April 18th, 2008

The Information Firehose, Lifestreams, and the Curse of Granularity

by Joshua Porter  |   10 Comments

I remember when I first started using feed readers. I was excited. So excited, in fact, that I wrote an enthusiastic post about it. Here was a tool that would allow me to know whether sites had been updated without having to visit each one in turn. I wouldn’t have to suffer from the pain of manually checking web sites to see if something was new. From the single interface of my feed reader, I could keep track of all the domains that I was interested in, without missing anything. In theory, I would save a tremendous amount of time and be able to receive much more signal and a lot less noise.

The reality, however, was quite the opposite. Once I got a taste for feeds, I started subscribing to more and more of them. I subscribed to hundreds of them: news, design topics, friends, bloggers whose writing I enjoy. But before long I started being unable to follow all of them, as I would fire up my feed reader and have literally thousands of new posts to look through. I was suffering again.

Instead of solving my information problems like I had imagined, feeds had simply substituted one problem for another. Whereas before feed readers I was having a hard time finding all the newly updated content, after feed readers I was having a hard time reading it all.

Lifestreams

We see the same thing happening again with a new type of interface element called lifestreams. Lifestreams (also called activity streams) display the aggregated feeds of individuals in reverse chronological order. The Facebook news feed is probably the most well-known example of a lifestream. It aggregates all the activity of your friends on the service and displays it in a neverending stream of content. Ridiculed at first for being a privacy concern, the news feed is now a primary driver of activity on the site. People I’ve talked to seem to be very polarized about the feature. Some love it and use it constantly. Others ignore it, especially since the introduction of applications. And, just recently Facebook added the ability to import activity from other services such as Flickr, Digg, and Del.icio.us, adding even more content to the flow.

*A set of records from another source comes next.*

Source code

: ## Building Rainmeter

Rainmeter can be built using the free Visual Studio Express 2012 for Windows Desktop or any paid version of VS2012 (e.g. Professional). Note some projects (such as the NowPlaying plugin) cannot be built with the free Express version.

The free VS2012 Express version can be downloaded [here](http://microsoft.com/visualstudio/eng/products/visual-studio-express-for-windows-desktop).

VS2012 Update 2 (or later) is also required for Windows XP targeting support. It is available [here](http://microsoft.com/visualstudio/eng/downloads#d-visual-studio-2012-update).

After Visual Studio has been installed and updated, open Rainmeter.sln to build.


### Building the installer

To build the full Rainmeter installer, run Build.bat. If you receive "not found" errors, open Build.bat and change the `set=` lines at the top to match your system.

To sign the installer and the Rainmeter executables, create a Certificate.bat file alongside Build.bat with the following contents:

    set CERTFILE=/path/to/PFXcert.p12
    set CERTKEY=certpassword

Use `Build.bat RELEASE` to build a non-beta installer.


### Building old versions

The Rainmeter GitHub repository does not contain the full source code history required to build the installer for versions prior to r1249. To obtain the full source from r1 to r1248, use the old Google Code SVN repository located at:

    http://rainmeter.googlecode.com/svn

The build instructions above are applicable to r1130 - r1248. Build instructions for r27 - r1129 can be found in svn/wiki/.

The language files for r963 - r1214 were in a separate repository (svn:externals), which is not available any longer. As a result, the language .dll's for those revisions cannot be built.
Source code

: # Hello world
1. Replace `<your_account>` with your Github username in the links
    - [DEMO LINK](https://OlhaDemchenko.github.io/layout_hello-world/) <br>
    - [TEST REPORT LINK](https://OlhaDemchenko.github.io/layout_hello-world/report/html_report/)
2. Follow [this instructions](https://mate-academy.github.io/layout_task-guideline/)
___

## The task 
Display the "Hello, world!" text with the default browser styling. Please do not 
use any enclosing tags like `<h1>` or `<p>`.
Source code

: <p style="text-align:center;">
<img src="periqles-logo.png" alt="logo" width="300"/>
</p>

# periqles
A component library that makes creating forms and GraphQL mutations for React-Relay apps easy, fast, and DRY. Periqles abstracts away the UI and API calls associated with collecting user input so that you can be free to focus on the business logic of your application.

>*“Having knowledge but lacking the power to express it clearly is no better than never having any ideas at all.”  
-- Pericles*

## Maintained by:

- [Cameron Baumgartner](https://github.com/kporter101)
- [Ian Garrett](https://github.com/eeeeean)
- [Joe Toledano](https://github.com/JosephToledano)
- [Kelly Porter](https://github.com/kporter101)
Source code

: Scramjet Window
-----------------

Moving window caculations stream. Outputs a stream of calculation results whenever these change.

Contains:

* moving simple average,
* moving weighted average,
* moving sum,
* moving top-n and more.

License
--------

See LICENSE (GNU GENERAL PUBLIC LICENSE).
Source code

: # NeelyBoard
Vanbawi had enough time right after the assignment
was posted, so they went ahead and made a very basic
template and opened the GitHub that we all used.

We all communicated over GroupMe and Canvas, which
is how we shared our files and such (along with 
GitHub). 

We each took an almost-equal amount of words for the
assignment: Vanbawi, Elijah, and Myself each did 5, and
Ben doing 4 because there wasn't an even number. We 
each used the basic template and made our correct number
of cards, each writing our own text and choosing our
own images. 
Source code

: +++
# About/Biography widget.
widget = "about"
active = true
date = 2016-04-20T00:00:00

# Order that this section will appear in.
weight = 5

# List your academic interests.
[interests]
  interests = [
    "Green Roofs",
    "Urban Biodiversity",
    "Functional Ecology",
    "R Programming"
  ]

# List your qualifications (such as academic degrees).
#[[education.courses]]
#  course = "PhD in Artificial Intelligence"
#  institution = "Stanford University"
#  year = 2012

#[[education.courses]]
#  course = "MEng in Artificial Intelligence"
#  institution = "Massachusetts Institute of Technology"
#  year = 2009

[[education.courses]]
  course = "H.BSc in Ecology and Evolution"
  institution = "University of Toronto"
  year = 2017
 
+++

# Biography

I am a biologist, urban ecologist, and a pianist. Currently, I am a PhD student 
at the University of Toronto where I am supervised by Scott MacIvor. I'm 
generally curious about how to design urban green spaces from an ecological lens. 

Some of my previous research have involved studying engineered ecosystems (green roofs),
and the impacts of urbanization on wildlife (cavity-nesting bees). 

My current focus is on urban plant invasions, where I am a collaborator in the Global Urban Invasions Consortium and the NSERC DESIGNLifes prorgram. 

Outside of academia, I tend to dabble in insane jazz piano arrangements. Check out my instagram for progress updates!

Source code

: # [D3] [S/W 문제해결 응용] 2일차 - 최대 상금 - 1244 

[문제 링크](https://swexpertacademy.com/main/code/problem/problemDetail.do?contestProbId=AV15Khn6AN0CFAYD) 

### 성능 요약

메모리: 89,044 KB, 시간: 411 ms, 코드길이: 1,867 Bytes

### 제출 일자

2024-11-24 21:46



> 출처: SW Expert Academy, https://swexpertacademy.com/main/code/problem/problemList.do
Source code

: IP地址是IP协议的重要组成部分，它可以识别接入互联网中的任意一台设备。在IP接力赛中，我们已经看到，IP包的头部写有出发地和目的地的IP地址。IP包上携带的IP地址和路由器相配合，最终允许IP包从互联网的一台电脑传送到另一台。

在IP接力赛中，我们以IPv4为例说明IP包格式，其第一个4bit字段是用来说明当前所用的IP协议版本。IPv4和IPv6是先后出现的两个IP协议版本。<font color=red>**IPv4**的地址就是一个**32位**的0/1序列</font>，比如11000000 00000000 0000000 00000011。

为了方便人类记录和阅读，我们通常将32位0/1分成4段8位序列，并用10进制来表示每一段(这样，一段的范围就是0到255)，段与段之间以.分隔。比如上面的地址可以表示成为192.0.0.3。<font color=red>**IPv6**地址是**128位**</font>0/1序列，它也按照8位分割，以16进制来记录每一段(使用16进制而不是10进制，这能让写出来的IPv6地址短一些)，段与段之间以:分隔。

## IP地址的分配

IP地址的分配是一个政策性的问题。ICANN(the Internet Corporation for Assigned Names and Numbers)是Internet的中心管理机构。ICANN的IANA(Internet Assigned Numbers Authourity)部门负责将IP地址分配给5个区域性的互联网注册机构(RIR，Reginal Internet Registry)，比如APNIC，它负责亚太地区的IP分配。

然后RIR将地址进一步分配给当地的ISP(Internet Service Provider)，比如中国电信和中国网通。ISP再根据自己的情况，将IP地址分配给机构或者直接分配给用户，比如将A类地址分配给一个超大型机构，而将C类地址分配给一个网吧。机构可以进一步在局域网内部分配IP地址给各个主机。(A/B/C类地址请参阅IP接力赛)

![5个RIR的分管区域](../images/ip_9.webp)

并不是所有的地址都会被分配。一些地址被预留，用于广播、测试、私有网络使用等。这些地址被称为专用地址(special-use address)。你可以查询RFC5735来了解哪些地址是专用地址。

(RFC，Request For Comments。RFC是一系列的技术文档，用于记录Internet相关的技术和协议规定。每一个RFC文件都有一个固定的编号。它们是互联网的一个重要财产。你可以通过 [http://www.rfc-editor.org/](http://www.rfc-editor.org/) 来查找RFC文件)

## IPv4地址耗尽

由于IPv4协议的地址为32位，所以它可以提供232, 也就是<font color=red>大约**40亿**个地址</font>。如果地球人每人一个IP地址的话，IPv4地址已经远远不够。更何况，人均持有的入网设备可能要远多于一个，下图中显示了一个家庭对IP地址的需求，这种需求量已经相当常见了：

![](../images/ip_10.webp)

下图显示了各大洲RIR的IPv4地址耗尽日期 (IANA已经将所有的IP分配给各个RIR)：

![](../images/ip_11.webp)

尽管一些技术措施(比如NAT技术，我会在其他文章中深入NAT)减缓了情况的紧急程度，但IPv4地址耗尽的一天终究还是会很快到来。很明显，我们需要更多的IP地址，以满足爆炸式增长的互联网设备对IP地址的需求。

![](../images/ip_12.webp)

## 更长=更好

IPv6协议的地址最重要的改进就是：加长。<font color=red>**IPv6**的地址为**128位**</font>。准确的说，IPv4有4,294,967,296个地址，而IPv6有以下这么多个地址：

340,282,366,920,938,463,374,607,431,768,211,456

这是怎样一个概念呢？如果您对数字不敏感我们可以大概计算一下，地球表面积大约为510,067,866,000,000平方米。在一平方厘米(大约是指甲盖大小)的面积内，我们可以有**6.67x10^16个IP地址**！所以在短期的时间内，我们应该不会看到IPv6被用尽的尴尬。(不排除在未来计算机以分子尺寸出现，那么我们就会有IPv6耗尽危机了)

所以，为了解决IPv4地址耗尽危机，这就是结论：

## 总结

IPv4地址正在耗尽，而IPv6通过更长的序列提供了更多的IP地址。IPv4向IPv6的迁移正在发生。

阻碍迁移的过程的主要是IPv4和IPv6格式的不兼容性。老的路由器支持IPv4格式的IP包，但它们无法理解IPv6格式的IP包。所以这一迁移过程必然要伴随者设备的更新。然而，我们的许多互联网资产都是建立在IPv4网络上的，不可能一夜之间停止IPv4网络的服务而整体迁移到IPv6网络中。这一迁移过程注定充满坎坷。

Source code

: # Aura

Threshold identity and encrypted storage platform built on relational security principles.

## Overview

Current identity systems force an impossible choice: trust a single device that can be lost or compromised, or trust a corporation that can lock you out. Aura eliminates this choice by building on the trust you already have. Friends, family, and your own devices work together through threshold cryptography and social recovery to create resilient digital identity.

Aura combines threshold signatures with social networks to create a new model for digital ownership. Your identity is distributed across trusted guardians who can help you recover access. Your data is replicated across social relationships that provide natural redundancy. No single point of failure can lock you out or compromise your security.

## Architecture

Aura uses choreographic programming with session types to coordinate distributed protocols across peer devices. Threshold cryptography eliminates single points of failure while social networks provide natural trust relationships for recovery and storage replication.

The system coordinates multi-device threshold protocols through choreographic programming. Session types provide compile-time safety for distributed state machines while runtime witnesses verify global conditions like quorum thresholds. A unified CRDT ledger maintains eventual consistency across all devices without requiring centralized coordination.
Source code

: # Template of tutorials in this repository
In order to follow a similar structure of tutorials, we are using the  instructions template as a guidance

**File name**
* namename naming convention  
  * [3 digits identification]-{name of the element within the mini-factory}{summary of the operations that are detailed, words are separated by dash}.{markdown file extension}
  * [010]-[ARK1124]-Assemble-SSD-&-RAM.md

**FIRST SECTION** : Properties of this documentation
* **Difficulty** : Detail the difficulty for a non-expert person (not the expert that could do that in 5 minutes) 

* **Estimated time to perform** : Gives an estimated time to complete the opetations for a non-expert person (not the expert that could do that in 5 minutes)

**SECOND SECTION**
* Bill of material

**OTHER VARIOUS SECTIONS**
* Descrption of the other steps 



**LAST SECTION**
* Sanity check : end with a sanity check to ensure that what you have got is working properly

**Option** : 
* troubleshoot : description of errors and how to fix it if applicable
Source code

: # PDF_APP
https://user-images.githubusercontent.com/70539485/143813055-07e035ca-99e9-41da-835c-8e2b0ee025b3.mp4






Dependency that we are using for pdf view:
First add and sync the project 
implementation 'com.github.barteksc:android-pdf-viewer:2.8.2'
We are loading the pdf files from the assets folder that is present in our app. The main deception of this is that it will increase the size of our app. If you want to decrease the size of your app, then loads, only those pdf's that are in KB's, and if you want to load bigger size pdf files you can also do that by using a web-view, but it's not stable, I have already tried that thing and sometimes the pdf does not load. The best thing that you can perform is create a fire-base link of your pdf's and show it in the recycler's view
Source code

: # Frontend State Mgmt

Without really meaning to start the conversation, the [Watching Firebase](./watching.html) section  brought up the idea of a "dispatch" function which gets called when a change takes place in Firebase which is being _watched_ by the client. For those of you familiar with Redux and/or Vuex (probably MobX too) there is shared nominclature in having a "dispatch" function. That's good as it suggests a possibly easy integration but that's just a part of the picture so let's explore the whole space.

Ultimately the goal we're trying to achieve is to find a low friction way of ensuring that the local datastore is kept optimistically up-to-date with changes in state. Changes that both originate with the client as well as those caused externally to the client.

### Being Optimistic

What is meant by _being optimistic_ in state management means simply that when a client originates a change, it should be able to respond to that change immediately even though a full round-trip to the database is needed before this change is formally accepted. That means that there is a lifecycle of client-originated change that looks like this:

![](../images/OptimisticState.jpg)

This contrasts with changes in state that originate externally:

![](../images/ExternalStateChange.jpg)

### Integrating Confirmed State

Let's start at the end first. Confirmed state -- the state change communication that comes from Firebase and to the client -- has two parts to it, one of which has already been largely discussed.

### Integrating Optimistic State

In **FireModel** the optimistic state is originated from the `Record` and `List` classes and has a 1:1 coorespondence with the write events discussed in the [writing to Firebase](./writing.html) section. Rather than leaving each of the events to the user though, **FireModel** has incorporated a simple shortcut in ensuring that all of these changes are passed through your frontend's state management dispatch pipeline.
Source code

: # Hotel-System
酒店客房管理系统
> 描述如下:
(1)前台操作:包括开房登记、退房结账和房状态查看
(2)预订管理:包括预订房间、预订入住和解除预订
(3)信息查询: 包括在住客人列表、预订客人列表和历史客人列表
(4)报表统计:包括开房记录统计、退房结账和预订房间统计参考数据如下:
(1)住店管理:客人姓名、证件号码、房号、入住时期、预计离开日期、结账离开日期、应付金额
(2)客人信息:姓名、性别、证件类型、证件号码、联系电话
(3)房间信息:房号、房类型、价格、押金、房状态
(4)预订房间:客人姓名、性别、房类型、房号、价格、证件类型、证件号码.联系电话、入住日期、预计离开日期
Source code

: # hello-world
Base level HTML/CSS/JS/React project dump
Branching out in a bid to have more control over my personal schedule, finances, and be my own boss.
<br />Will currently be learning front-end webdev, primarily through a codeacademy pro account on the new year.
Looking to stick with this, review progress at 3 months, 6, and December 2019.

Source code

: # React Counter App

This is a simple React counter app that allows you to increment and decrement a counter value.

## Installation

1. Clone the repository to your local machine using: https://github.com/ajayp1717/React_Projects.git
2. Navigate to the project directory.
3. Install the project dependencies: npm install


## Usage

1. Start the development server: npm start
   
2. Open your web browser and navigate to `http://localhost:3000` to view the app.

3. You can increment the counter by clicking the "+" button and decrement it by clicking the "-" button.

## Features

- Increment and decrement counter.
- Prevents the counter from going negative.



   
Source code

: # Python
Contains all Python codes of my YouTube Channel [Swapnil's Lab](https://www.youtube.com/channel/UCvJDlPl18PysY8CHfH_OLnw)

So, again, we have the firehose problem. While at first it seemed like a great idea to be able to follow our friends on all the services they participate in, the reality is that seeing it all in one place is overwhelming. Information flows in at such a high rate that you can’t come close to seeing it all, let alone making sense of it. If someone asks you if you saw their most recent macro shots of flowers uploaded on Flickr, for example, you have to think back to the hundreds of Flickr pictures you’ve seen floating in your stream recently and try to remember which ones were theirs. This might be manageable if you only follow a couple people, but it quickly scales out of control.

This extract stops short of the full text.